Task statement
Range to reproduce from the entries below: the line with "upperbound of the objective function", the line with "lowebound of the objective function", and every line in between. Give them exactly and give nothing else.

(Record excerpts begins)

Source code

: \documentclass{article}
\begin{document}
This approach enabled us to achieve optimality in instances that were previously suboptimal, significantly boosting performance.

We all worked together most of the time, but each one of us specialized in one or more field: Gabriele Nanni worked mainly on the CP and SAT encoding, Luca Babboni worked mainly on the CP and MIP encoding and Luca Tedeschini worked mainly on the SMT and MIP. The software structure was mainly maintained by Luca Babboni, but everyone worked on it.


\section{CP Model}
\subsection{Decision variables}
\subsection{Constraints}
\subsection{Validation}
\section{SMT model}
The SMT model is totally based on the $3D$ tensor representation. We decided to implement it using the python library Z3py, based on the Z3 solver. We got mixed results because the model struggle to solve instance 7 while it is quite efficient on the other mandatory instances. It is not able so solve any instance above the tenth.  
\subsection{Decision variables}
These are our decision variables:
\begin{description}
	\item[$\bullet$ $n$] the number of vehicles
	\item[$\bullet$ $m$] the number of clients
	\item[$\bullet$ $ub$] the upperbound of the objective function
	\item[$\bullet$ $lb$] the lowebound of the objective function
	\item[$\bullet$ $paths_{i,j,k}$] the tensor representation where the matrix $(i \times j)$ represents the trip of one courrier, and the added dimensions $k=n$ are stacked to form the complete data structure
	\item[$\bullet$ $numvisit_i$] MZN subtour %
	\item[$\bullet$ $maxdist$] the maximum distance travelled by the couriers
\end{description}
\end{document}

(Record excerpts ends)

Completed exercise
	\item[$\bullet$ $ub$] the upperbound of the objective function
	\item[$\bullet$ $lb$] the lowebound of the objective function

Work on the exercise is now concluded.